The Alaska Democratic Party is getting an early start on its ground game for next year's state election, hiring three field organizers to work with local volunteers on upcoming municipal elections in Fairbanks, the Mat-Su and the Kenai Peninsula.

The party hired the staffers over the summer and they're now working with Democrats to support favored candidates in the Oct. 3 election, when Alaskans will be choosing school board, borough assembly and city council members as well as deciding whether to ban marijuana in parts of the Kenai and Fairbanks.

The party plans to keep the staffers on the payroll through the state-level elections in 2018 — recruiting candidates, identifying voters and coordinating volunteers, said Jay Parmley, the Alaska Democrats’ executive director.

The effort represents a renewed party focus on local elections around the state, which Parmley said can ultimately help groom qualified candidates for the state Legislature, in areas where Democrats have had little success.

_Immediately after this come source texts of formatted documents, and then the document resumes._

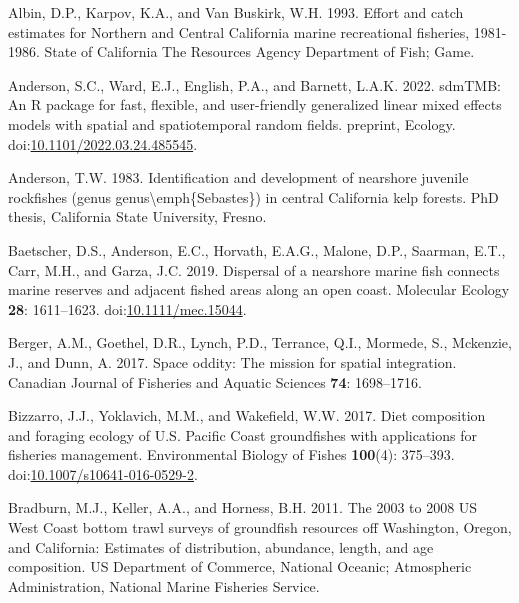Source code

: \documentclass[11pt,
  english,
  letterpaper,
]{article}
\newlength{\cslhangindent}
\newenvironment{CSLReferences}[2] %
 {%
  \setlength{\parindent}{0pt}
  \ifodd #1 \everypar{\setlength{\hangindent}{\cslhangindent}}\ignorespaces\fi
  \ifnum #2 > 0
  \setlength{\parskip}{#2\baselineskip}
  \fi
 }%
 {}
\begin{document}
\hypertarget{refs}{}
\begin{CSLReferences}{1}{0}
\leavevmode{}%
Albin, D.P., Karpov, K.A., and Van Buskirk, W.H. 1993. Effort and catch estimates for {Northern} and {Central} {California} marine recreational fisheries, 1981-1986. State of California The Resources Agency Department of Fish; Game.

\leavevmode{}%
Anderson, S.C., Ward, E.J., English, P.A., and Barnett, L.A.K. 2022. {sdmTMB}: An {R} package for fast, flexible, and user-friendly generalized linear mixed effects models with spatial and spatiotemporal random fields. preprint, Ecology. doi:\href{https://doi.org/10.1101/2022.03.24.485545}{10.1101/2022.03.24.485545}.

\leavevmode{}%
Anderson, T.W. 1983. Identification and development of nearshore juvenile rockfishes (genus genus{\textbackslash{}}emph\{{Sebastes}\}) in central {California} kelp forests. PhD thesis, California State University, Fresno.

\leavevmode{}%
Baetscher, D.S., Anderson, E.C., Horvath, E.A.G., Malone, D.P., Saarman, E.T., Carr, M.H., and Garza, J.C. 2019. Dispersal of a nearshore marine fish connects marine reserves and adjacent fished areas along an open coast. Molecular Ecology \textbf{28}: 1611--1623. doi:\href{https://doi.org/10.1111/mec.15044}{10.1111/mec.15044}.

\leavevmode{}%
Berger, A.M., Goethel, D.R., Lynch, P.D., Terrance, Q.I., Mormede, S., Mckenzie, J., and Dunn, A. 2017. Space oddity: {The} mission for spatial integration. Canadian Journal of Fisheries and Aquatic Sciences \textbf{74}: 1698--1716.

\leavevmode{}%
Bizzarro, J.J., Yoklavich, M.M., and Wakefield, W.W. 2017. Diet composition and foraging ecology of {U}.{S}. {Pacific} {Coast} groundfishes with applications for fisheries management. Environmental Biology of Fishes \textbf{100}(4): 375--393. doi:\href{https://doi.org/10.1007/s10641-016-0529-2}{10.1007/s10641-016-0529-2}.

\leavevmode{}%
Bradburn, M.J., Keller, A.A., and Horness, B.H. 2011. The 2003 to 2008 {US} {West} {Coast} bottom trawl surveys of groundfish resources off {Washington}, {Oregon}, and {California}: Estimates of distribution, abundance, length, and age composition. US Department of Commerce, National Oceanic; Atmospheric Administration, National Marine Fisheries Service.


\end{CSLReferences}
\end{document}

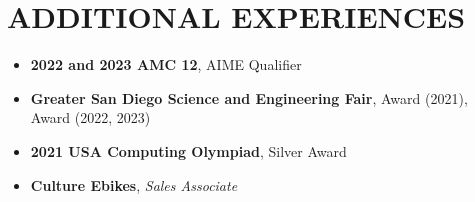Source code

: \section*{ADDITIONAL EXPERIENCES}

\noindent
\begin{itemize}
	\item \textbf{2022 and 2023 AMC 12}, AIME Qualifier
	\item \textbf{Greater San Diego Science and Engineering Fair},  Award (2021),  Award (2022, 2023)
	\item \textbf{2021 USA Computing Olympiad}, Silver Award
	\item \textbf{Culture Ebikes}, \textit{Sales Associate}
\end{itemize}
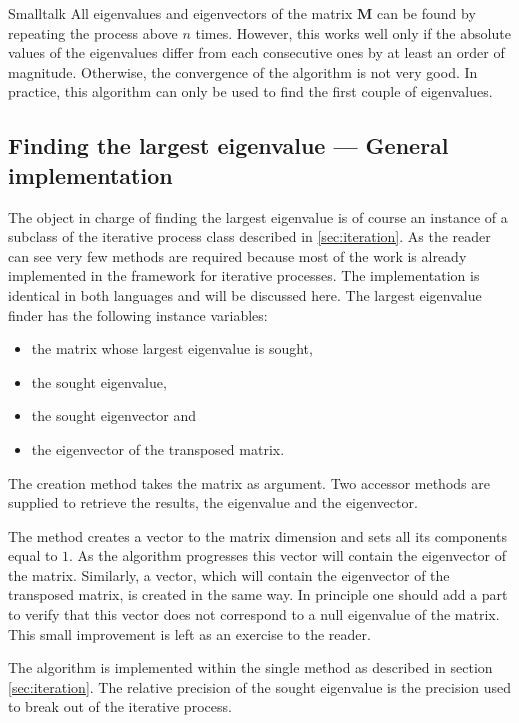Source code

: \begin{displaycode}{Smalltalk}
All eigenvalues and eigenvectors of the matrix $\textbf{M}$ can be
found by repeating the process above $n$ times. However, this
works well only if the absolute values of the eigenvalues differ
from each consecutive ones by at least an order of magnitude.
Otherwise, the convergence of the algorithm is not very good. In
practice, this algorithm can only be used to find the first couple
of eigenvalues.

\subsection{Finding the largest eigenvalue --- General implementation}
The object in charge of finding the largest eigenvalue is of course an instance
of a subclass of the iterative process class described in
\ref{sec:iteration}. As the reader can see very few methods are
required because most of the work is already implemented in the
framework for iterative processes. The implementation is identical
in both languages and will be discussed here. The largest
eigenvalue finder has the following instance variables:
\begin{itemize}
  \item {} the matrix whose largest eigenvalue is sought,
  \item {} the sought eigenvalue,
  \item {} the sought eigenvector and
  \item {} the eigenvector of the
  transposed matrix.
\end{itemize}
The creation method takes the matrix as argument. Two accessor
methods are supplied to retrieve the results, the eigenvalue and
the eigenvector.

The method  creates a vector to the
matrix dimension and sets all its components equal to $1$.
As the algorithm progresses this vector will contain the eigenvector of
the matrix.
Similarly, a vector, which will contain the eigenvector of the transposed matrix, is created in the same way.
In principle one should add a part to verify that this vector does
not correspond to a null eigenvalue of the matrix.
This small improvement is left as an exercise to the reader.

The algorithm is implemented within the single method  as described in section \ref{sec:iteration}.
The relative precision of the sought eigenvalue is the precision
used to break out of the iterative process.


\end{displaycode}
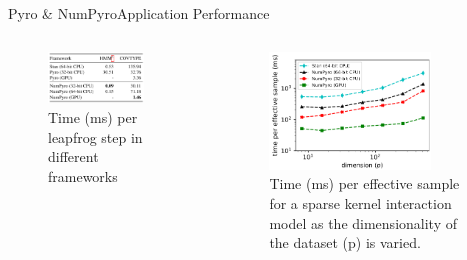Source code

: \documentclass[AERbeamer%
              ,optEnglish%
              ,optBiber%
              ,optBibstyleAlphabetic%
              ,optBeamerClassicFormat%
              ]{AERlatex}%
\begin{document}
\begin{frame}[c]{Pyro \& NumPyro}{Application Performance}
    \centering
    \begin{columns}[T]
        \begin{column}{0.48\textwidth}
            \centering
            \vspace{0.5cm}
            \begin{figure}
                \centering
                \includegraphics[width=0.8\textwidth]{NumPyroBenchmarking1.png}
                \caption{Time (ms) per leapfrog step in different frameworks}
            \end{figure}
        \end{column}
        \begin{column}{0.48\textwidth}
            \centering
            \begin{figure}
                \centering
                \includegraphics[width=0.8\textwidth]{NumPyroBenchmarking2.png}
                \caption{Time (ms) per effective sample for a sparse kernel interaction model as the
                     dimensionality of the dataset (p) is varied.}
            \end{figure}
        \end{column}
    \end{columns}
\end{frame}
\end{document}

The party has long supported municipal candidates in Anchorage, but not in other parts of Alaska, Parmley said. There are no Democrats representing the Mat-Su or Kenai, and just three among the nine Fairbanks-area legislators.

"What we're finally doing is saying to the rest of the state that we believe local races matter just as much," Parmley said in a phone interview. "Because we know that borough assembly members or city council members in Palmer or Homer might be our next great candidates" for the Legislature, he added.

Two of the organizers are based in Anchorage but focus on the Mat-Su and Kenai, while the third is focused on Fairbanks, Parmley said.

They're paid a salary that equates to roughly $30,000 a year, according to party campaign finance reports filed with the Federal Election Commission. Parmley said the investment amounts to a "good chunk" of the party's budget for 2017.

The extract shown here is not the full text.